The Woman’s Club building, situated on stately Hillsboro St., as it appeared in the 1920s.

In 2004 the hotel was bought by a partnership of local developers and converted into a Clarion Hotel. Last year a Miami-based hotel management company bought the Clarion and plans to invest several million dollars in an extensive renovation of the interior and exterior. They also announced the Clarion would be converted back to a Holiday Inn. (The News & Observer, September 5, 2012)

Maybe they’ll also bring back that classic neon Holiday Inn sign which once beamed into the downtown darkness from the roof.

Photo courtesy The News & Observer, Robert Willett, photographer

Photo courtesy The News & Observer, Robert Willett, photographer

This photo of the Holiday Inn/Clarion Hotel was taken in 2012 from a similar vantage point as that in this week’s featured postcard. You’ll notice that Raleigh’s skyline has changed dramatically over the past 40 years!

 

Our Flashback Friday ‘photochrome’ postcard this week was printed by the Curt Teich Co. of Chicago under the trade name ‘CurtTeichColor, 3-D Natural Color Reproduction.’

Curt Teich Co.   1893-1974 Chicago, IL

A major publisher and printer. Their U.S. factories turned out more cards in quantity than any other printer. They published a wide range of national view-cards of America and Canada. Many consider them one of the finest producers of White Border Cards. The Linen Type postcard came about through their innovations as they pioneered the use of offset lithography. They were purchased by Regensteiner Publishers in 1974 which continued to print cards at the Chicago plant until 1978.

Curt Teich logo

Photochrome (Chrome)

The term photochrome has multiple meanings in different fields. It was used as early as 1874 in the printing trades to refer to a printed image in natural color that was photomechanically derived from a photographic image; a process known as photochromy. This remains the general meaning of the word today.

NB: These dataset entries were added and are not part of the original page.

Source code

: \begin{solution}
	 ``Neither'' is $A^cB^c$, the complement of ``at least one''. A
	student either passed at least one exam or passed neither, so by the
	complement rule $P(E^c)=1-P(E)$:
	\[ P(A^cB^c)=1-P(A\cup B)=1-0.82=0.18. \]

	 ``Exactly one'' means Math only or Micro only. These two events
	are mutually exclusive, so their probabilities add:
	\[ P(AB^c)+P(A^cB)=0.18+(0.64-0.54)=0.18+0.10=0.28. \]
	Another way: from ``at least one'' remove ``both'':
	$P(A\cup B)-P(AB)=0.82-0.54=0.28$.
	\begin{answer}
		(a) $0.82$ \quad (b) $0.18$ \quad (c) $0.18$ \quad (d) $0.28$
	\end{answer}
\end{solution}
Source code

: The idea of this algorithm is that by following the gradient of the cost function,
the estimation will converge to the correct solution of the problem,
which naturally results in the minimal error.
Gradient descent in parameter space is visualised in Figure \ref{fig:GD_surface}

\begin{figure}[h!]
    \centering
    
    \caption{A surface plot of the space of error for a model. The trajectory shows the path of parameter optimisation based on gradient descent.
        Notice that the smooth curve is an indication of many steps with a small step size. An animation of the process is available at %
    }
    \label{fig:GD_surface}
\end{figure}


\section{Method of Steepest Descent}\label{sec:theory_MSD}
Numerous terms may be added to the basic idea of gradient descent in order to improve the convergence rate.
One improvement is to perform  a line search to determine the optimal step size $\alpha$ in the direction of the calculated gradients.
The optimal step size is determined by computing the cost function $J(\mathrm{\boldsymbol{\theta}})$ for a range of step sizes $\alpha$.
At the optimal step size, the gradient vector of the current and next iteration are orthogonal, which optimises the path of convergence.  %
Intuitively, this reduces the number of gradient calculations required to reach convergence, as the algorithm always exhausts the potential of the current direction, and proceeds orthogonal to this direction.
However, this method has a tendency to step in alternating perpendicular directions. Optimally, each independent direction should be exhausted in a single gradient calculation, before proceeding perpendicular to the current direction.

In 1936 the development of new color inks, combined with the introduction of the first high quality, multi layered film, Kodachrome introduced process printing of photographs. For the first time color-separated halftone negatives could be made for CYM (blue, yellow, red) hues with the aid of process cameras. When printed these three plates would render an image in better natural color than ever before. Black would be added to the pallet as a fourth color (CYMK), but it was not consistently used at first.

Postcards started to be produced through process printing almost immediately, but by the late 1940s photochromes were in high competition with linen cards and have monopolized production since the mid 1950s. These modern types of tricolor postcards that evolved from their earlier versions are now what is meant when referring to a photochrome or simply chrome for short. Their quality has increased over the years with advancements in film and offset lithography.

 

“Flashback Friday” is a weekly feature of Goodnight, Raleigh! in which we showcase vintage postcards depicting our historic capital city. We hope you enjoy this week end treat!